Une promesse que nous vérifions bientôt. 😉

#GoogleAds #SMX : grâce aux personnalisateurs d'annonces, soyez aussi pertinent et spécifique avec une seule campagne qu'avec plusieurs via @bruno_guyot Cliquez pour tweeter

Une fonctionnalité encore trop peu utilisée (et pour cause)

Révolutionnaire sur le principe (quoi de mieux que de personnaliser votre marketing selon le contexte de l’utilisateur ?), les personnalisateurs sont dans les faits assez peu utilisés.

Sans doute parce que :

  • C’est un peu technique à mettre en place (nécessite un flux et des publicités avec variables)
  • Mais surtout parce qu’il est impossible de personnaliser l’url finale de l’annonce.

Oui, oui, Google est très clair sur ce point :

Vous pouvez donc insérer des personnalisateurs d’annonces dans tous les champs de votre annonce Search…

… sauf dans le champ de l’url finale. 🤦‍

Au final, à quoi sert de servir une annonce hautement personnalisée et spécifique au contexte de l’utilisateur pour l’envoyer sur une page ou l’on reste générique ?

Prenons un exemple.

Vous créez une campagne où vous ciblez toute la Suisse.

Mais vous comptez utiliser vos annonces pour personnaliser selon la ville où se situe la personne qui recherche.

Vous créez donc votre flux avec une personnalisation pour chaque ville.

Par exemple :

  • inclure le nom de la ville dans l’annonce (et donc donner l’attente à l’internaute d’atterrir sur une page spécifique de cette ville)
  • inclure une remise spécifique à un produit/service. Offre uniquement valable dans telle ville.

Vous créez ensuite votre annonce dont l’url finale sera celle de votre page d’accueil ou d’une page générique pour toute la Suisse (pas le choix).

Au final, l’utilisateur qui recherche et voit votre annonce la trouve très pertinente.

Il clique.

Mais lorsqu’il arrive sur la page générique, il est déçu.

Il devra (au mieux) faire un clic supplémentaire pour aller sur la page spécifique de la ville et retrouver la remise promise dans l’annonce.

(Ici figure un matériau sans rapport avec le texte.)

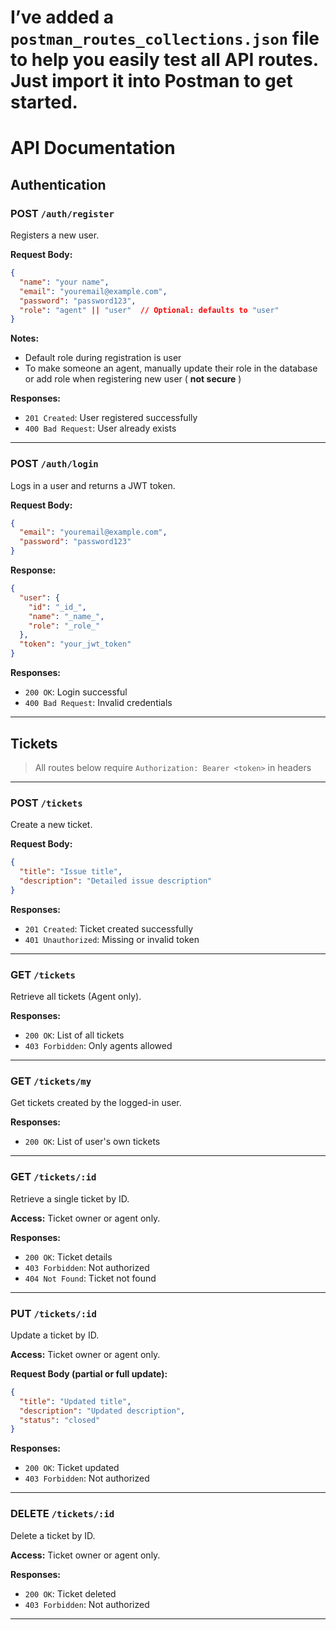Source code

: # I’ve added a `postman_routes_collections.json` file to help you easily test all API routes. Just import it into Postman to get started.

# API Documentation

## Authentication

### POST `/auth/register`

Registers a new user.

**Request Body:**

```json
{
  "name": "your name",
  "email": "youremail@example.com",
  "password": "password123",
  "role": "agent" || "user"  // Optional: defaults to "user"
}
```

**Notes:**

- Default role during registration is user
- To make someone an agent, manually update their role in the database or add role when registering new user ( **not secure** )

**Responses:**

- `201 Created`: User registered successfully
- `400 Bad Request`: User already exists

---

### POST `/auth/login`

Logs in a user and returns a JWT token.

**Request Body:**

```json
{
  "email": "youremail@example.com",
  "password": "password123"
}
```

**Response:**

```json
{
  "user": {
    "id": "_id_",
    "name": "_name_",
    "role": "_role_"
  },
  "token": "your_jwt_token"
}
```

**Responses:**

- `200 OK`: Login successful
- `400 Bad Request`: Invalid credentials

---

## Tickets

> All routes below require `Authorization: Bearer <token>` in headers

---

### POST `/tickets`

Create a new ticket.

**Request Body:**

```json
{
  "title": "Issue title",
  "description": "Detailed issue description"
}
```

**Responses:**

- `201 Created`: Ticket created successfully
- `401 Unauthorized`: Missing or invalid token

---

### GET `/tickets`

Retrieve all tickets (Agent only).

**Responses:**

- `200 OK`: List of all tickets
- `403 Forbidden`: Only agents allowed

---

### GET `/tickets/my`

Get tickets created by the logged-in user.

**Responses:**

- `200 OK`: List of user's own tickets

---

### GET `/tickets/:id`

Retrieve a single ticket by ID.

**Access:** Ticket owner or agent only.

**Responses:**

- `200 OK`: Ticket details
- `403 Forbidden`: Not authorized
- `404 Not Found`: Ticket not found

---

### PUT `/tickets/:id`

Update a ticket by ID.

**Access:** Ticket owner or agent only.

**Request Body (partial or full update):**

```json
{
  "title": "Updated title",
  "description": "Updated description",
  "status": "closed"
}
```

**Responses:**

- `200 OK`: Ticket updated
- `403 Forbidden`: Not authorized

---

### DELETE `/tickets/:id`

Delete a ticket by ID.

**Access:** Ticket owner or agent only.

**Responses:**

- `200 OK`: Ticket deleted
- `403 Forbidden`: Not authorized

---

Pas idéal comme expérience utilisateur.

Et la raison pour laquelle comme tant d’autres, je ne les ai que très peu utiliser.

Jusqu’à récemment…

Personnaliser l’url finale par le biais du flux et des paramètres d’url dynamiques

Tout commence en Sardaigne. 😎

Je suis en vacances et au cours de ma veille (oui, je veille en vacances 😅), je tombe sur un article qui pique ma curiosité.

Il est vague mais laisse sous-entendre qu’il est possible de personnaliser les urls finales avec les personnalisateurs.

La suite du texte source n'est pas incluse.